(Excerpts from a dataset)
◆ ◆ ◆ ◆

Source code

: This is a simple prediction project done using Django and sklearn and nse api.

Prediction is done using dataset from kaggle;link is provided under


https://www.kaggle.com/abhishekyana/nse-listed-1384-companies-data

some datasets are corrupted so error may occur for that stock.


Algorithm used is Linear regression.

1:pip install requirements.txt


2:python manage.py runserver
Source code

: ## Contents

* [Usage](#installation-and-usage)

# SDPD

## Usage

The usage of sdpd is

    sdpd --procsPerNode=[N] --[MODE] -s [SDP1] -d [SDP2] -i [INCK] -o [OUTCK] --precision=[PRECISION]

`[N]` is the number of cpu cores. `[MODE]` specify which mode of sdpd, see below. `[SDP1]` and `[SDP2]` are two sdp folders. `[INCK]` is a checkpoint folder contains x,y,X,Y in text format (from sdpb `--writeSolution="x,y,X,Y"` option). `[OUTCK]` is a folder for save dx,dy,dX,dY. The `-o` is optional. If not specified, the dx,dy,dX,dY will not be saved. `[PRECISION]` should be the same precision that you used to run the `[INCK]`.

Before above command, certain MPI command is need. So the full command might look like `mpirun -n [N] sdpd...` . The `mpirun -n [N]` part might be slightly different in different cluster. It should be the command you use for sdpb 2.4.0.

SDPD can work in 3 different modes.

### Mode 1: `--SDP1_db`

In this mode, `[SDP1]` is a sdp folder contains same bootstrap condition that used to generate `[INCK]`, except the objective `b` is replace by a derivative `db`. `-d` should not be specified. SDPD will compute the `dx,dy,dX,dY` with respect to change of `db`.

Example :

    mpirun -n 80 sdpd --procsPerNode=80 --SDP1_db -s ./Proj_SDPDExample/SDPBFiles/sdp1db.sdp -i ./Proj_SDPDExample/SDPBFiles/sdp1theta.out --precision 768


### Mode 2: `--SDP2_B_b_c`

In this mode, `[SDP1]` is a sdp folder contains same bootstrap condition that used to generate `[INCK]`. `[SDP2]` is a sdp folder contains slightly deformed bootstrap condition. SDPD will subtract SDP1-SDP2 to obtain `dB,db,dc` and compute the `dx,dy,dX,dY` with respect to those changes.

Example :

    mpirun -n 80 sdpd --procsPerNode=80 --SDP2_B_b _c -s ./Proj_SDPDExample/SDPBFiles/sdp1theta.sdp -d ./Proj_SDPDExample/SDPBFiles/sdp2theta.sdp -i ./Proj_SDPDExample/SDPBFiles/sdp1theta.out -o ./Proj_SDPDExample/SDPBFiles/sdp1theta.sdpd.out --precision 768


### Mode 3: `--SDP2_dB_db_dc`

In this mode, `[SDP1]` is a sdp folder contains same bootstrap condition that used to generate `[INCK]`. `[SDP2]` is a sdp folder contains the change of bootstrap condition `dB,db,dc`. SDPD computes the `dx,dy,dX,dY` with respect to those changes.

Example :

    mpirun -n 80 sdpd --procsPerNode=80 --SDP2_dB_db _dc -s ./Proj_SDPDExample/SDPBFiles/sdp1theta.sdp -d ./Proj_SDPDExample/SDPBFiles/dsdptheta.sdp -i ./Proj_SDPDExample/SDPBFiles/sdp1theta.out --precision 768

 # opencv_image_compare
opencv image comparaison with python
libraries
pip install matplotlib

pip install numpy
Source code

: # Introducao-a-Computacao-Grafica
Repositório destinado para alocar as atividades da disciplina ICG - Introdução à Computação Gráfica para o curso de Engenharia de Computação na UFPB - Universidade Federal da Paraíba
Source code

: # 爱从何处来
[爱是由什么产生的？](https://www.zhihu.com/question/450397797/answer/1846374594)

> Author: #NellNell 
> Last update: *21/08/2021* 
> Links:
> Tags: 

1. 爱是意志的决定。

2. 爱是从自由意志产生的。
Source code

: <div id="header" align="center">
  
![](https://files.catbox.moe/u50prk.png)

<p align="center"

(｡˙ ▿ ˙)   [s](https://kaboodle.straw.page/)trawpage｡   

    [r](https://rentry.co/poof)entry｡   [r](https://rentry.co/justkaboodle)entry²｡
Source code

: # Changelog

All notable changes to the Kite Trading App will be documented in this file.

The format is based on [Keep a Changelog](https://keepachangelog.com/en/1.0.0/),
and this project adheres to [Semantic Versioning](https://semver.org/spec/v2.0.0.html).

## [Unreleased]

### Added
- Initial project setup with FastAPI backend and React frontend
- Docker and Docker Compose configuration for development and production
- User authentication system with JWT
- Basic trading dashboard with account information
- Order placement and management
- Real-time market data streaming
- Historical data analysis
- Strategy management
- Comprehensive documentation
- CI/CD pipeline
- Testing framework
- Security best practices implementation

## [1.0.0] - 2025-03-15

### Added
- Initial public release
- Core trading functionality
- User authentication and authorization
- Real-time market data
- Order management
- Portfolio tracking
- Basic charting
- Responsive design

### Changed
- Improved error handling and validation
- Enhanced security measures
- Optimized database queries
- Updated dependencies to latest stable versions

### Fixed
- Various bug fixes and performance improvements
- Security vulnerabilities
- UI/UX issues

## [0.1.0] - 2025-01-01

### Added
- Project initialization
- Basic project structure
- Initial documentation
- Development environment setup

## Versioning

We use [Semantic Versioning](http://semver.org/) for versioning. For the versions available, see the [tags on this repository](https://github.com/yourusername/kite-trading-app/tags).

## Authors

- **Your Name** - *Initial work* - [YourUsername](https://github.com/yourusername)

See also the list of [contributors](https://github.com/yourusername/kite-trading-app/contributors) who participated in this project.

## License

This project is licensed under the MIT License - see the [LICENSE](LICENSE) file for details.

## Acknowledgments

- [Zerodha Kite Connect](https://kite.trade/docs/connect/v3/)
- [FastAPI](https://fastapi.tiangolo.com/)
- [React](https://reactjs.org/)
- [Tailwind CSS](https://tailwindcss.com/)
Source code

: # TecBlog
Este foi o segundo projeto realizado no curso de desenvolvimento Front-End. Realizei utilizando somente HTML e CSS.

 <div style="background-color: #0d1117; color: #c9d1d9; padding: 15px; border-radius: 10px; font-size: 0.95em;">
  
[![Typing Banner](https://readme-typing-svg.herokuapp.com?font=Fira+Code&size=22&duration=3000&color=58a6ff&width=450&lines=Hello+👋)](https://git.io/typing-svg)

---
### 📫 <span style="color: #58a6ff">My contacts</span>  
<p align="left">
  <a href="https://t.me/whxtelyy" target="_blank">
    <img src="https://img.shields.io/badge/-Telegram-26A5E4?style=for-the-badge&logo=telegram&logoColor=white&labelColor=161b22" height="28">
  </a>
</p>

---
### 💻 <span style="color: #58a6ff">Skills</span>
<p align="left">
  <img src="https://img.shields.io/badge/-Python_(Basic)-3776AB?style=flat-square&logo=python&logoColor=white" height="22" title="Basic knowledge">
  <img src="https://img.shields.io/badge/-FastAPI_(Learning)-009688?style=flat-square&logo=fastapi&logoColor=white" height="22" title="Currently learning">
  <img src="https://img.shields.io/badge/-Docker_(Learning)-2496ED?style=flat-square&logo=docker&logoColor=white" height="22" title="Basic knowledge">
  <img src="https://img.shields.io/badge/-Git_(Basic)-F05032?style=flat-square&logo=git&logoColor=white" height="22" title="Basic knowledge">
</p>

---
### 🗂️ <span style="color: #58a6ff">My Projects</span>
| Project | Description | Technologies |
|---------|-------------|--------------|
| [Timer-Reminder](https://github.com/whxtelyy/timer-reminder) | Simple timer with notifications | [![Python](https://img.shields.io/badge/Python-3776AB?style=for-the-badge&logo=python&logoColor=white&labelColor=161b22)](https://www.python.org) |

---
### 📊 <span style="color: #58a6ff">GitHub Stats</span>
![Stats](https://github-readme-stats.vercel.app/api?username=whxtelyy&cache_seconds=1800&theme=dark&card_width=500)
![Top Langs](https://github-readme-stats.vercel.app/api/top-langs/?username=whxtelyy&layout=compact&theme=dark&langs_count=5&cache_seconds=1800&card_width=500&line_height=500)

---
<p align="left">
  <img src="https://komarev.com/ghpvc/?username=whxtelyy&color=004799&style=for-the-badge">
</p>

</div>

◆ ◆ ◆ ◆

Going through the entries, return every line holding the word "Learning".

  <img src="https://img.shields.io/badge/-FastAPI_(Learning)-009688?style=flat-square&logo=fastapi&logoColor=white" height="22" title="Currently learning">
  <img src="https://img.shields.io/badge/-Docker_(Learning)-2496ED?style=flat-square&logo=docker&logoColor=white" height="22" title="Basic knowledge">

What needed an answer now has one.